[Stored data]

--*--

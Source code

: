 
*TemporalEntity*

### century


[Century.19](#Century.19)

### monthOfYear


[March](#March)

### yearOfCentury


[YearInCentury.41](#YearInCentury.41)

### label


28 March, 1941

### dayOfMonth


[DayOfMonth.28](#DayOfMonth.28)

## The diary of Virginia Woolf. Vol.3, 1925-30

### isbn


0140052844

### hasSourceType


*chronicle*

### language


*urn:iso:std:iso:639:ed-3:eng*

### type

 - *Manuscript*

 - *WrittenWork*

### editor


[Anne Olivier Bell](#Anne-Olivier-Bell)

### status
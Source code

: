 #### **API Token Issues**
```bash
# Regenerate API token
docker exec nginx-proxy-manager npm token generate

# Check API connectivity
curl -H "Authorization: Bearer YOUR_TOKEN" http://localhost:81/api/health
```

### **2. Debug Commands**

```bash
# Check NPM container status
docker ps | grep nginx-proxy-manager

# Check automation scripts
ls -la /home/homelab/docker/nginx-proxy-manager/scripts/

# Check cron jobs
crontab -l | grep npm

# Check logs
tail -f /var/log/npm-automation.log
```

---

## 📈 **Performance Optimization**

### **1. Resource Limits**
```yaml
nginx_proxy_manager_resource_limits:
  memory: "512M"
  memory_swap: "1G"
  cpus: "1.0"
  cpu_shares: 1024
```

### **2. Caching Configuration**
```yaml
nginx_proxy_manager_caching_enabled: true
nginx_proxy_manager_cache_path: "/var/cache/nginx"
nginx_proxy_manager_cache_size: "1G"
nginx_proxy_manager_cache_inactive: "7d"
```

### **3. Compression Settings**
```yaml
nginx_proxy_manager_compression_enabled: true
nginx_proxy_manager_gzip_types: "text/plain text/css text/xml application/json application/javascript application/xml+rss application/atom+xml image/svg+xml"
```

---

--*--

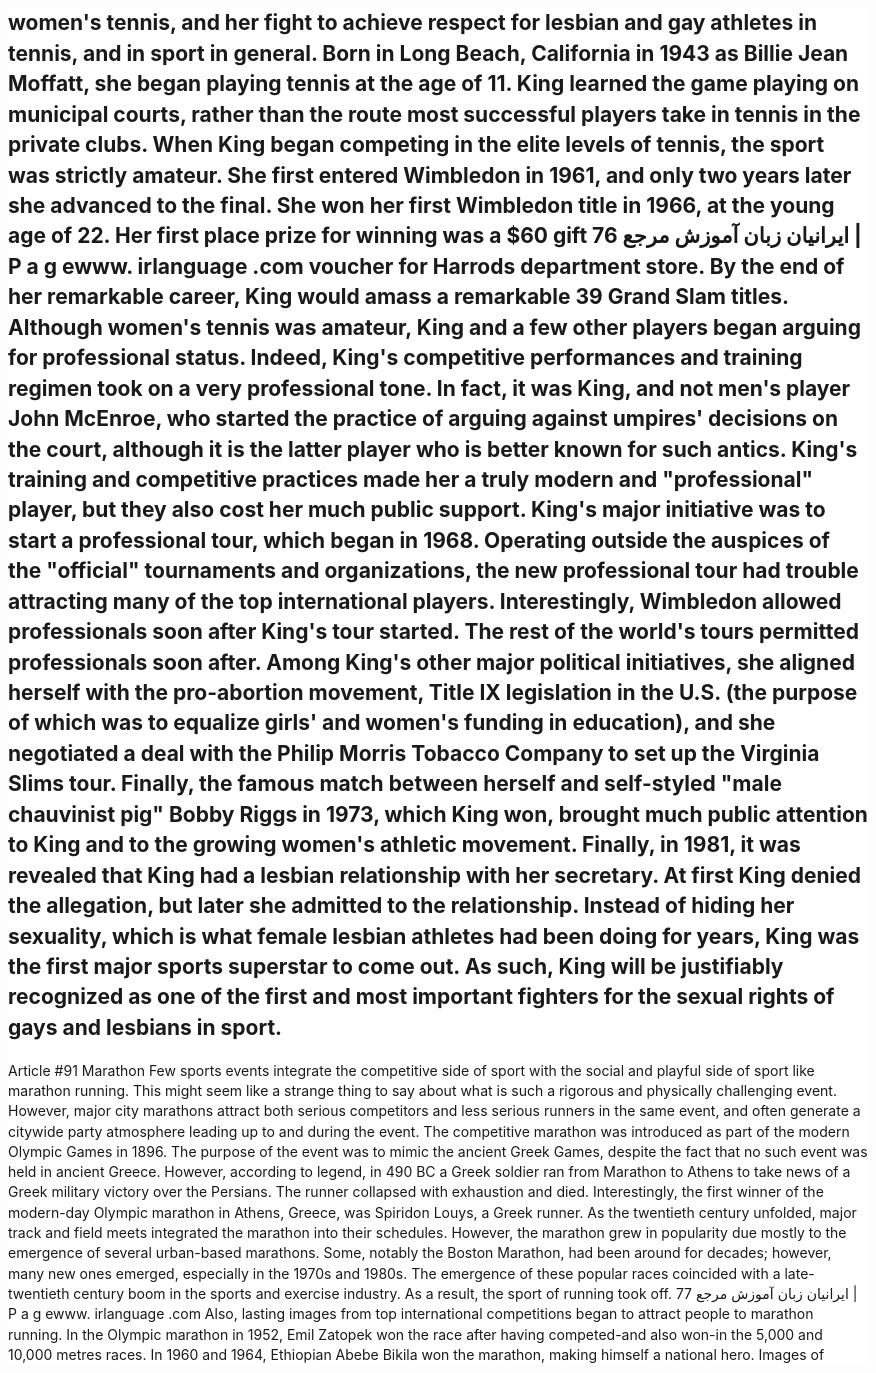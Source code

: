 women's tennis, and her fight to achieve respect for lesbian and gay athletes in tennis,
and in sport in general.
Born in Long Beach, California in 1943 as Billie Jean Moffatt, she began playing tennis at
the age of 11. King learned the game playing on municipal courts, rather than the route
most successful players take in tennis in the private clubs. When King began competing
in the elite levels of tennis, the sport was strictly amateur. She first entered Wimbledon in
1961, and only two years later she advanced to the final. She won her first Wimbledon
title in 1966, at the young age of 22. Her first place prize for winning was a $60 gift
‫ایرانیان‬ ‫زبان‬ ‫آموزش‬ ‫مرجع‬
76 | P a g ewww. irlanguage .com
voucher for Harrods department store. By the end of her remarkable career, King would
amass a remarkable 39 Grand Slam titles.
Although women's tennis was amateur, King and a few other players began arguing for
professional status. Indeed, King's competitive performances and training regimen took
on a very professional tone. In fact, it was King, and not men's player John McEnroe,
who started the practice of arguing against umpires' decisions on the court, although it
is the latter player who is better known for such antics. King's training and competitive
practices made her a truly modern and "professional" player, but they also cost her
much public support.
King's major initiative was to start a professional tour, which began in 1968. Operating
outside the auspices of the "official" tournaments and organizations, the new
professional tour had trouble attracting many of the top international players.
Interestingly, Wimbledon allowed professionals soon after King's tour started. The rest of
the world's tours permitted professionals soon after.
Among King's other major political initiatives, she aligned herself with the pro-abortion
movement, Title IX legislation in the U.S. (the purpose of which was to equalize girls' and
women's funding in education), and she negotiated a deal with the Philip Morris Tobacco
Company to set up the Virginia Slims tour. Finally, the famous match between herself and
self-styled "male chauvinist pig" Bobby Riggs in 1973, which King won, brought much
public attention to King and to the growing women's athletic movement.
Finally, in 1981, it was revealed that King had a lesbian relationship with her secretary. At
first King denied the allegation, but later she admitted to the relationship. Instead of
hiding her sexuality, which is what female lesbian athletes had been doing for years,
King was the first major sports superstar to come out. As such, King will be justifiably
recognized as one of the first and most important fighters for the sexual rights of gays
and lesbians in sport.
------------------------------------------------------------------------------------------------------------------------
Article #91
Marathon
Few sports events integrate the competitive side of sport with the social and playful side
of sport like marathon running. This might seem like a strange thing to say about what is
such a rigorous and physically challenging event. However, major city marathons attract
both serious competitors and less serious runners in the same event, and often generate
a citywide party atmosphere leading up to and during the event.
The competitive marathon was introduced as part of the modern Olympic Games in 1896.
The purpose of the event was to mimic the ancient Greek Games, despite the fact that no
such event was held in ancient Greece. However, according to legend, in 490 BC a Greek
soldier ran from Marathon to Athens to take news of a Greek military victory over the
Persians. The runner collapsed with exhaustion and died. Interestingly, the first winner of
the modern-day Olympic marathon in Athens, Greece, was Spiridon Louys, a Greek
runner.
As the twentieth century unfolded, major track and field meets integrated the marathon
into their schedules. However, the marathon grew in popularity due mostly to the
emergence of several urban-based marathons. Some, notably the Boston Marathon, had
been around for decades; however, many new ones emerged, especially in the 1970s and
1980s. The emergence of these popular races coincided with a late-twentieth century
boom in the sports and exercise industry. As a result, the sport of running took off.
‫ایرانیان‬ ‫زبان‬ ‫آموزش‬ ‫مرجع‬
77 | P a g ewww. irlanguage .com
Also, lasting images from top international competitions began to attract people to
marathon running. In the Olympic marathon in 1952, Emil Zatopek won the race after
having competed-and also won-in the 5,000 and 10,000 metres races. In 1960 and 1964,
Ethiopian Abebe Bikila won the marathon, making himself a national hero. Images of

--*--

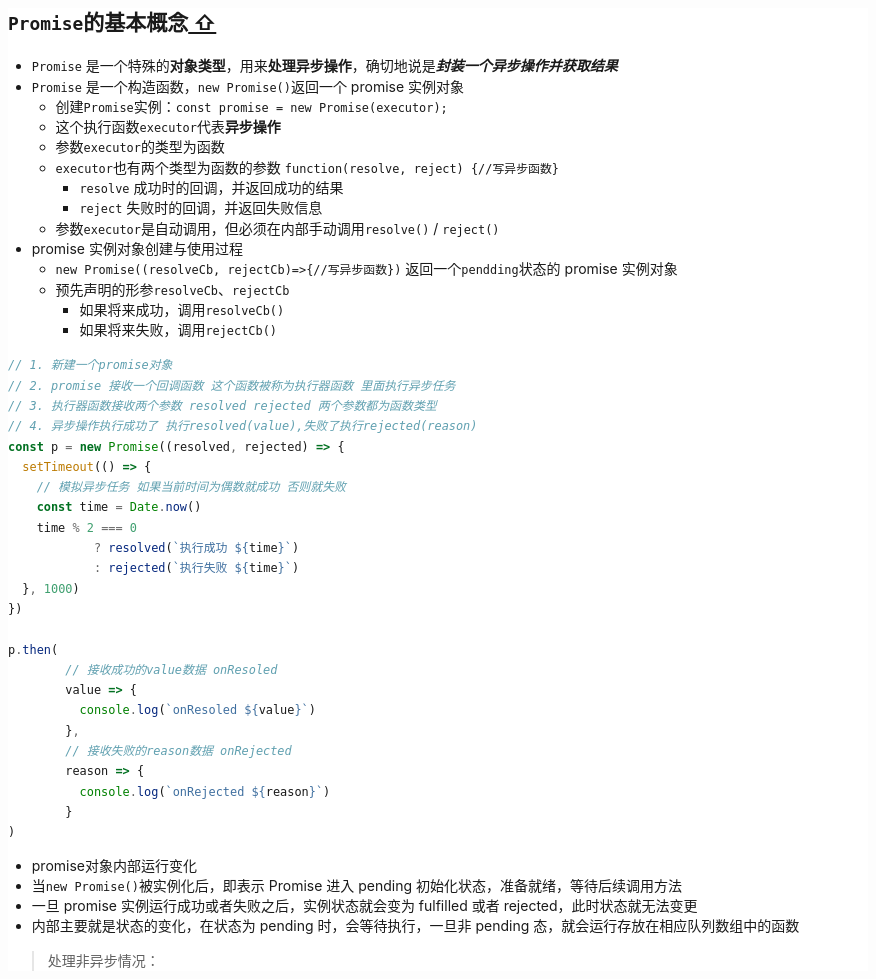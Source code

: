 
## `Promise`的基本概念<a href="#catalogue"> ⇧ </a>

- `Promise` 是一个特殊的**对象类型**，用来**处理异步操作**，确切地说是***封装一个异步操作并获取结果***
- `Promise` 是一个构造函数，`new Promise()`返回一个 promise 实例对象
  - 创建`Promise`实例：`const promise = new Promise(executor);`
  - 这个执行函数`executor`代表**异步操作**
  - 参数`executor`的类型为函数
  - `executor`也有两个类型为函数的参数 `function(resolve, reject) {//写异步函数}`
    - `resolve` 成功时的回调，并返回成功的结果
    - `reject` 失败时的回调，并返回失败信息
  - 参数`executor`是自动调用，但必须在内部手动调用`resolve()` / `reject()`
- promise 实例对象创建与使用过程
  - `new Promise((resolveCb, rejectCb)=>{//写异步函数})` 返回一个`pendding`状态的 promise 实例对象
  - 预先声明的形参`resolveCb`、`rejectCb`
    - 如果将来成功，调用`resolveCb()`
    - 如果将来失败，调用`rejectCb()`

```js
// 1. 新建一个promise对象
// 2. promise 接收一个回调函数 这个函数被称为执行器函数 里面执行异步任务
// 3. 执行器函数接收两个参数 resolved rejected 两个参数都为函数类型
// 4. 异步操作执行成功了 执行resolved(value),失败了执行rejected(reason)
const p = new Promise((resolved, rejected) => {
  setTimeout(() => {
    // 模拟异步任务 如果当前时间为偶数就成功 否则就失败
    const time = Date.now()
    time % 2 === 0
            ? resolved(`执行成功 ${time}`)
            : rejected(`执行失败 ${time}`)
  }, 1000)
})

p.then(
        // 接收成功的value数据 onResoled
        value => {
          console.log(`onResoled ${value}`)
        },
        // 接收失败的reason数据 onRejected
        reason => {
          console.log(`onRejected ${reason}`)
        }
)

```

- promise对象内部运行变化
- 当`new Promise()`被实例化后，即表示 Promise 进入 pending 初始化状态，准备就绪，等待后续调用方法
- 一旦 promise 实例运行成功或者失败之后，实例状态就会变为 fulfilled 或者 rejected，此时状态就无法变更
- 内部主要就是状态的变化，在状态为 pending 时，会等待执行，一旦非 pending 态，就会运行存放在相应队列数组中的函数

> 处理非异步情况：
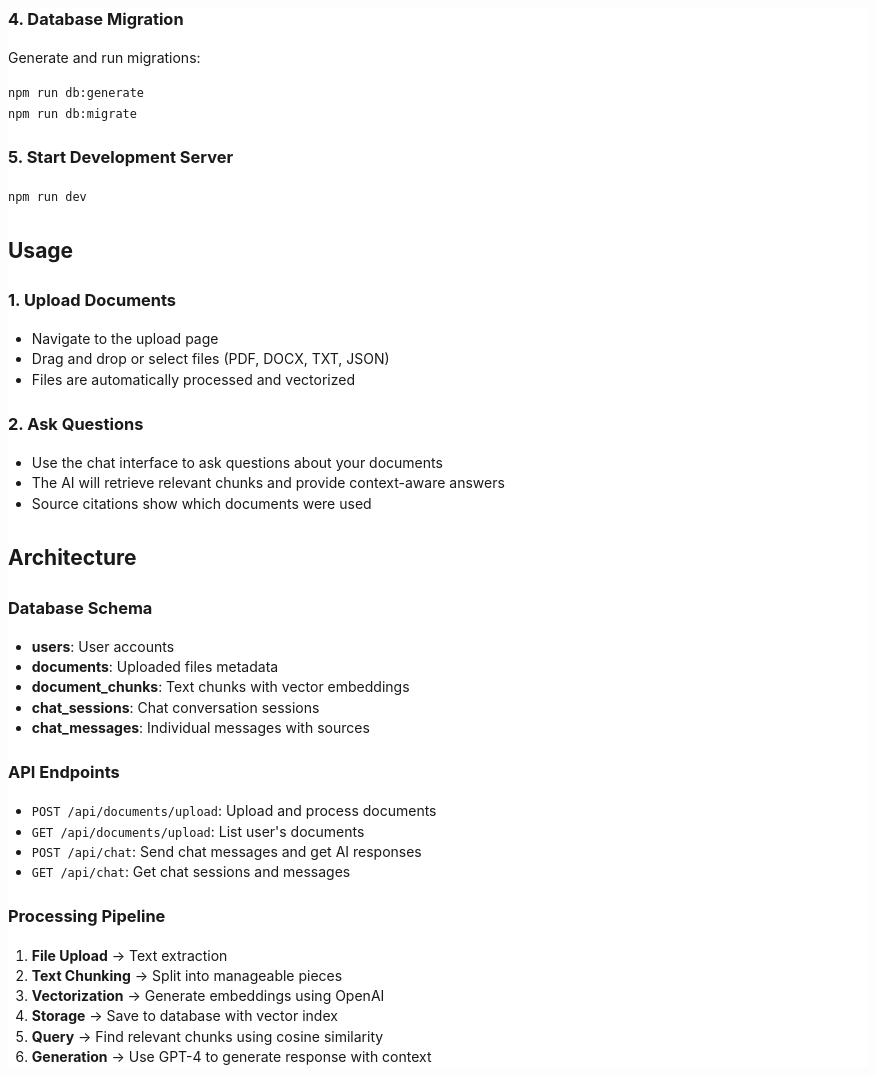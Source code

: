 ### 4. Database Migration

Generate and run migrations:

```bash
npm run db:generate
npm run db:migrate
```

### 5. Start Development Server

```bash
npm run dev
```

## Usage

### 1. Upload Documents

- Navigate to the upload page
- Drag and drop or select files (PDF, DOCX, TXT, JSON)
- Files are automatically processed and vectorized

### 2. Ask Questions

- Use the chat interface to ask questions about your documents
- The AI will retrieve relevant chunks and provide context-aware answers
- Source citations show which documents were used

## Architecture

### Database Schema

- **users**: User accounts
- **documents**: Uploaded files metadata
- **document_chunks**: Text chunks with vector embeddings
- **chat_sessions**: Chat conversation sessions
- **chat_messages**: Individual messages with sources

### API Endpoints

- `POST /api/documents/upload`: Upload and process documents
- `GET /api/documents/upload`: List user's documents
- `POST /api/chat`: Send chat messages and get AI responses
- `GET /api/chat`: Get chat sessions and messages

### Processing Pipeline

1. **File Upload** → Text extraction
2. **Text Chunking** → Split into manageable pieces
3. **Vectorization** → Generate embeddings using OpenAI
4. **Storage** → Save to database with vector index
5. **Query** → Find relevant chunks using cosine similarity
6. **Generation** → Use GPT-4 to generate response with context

--*--

> **Exercise aim**
Filter the records above for the string "started" and copy each matching line.

> **Exercise solution**
who started the practice of arguing against umpires' decisions on the court, although it
Interestingly, Wimbledon allowed professionals soon after King's tour started. The rest of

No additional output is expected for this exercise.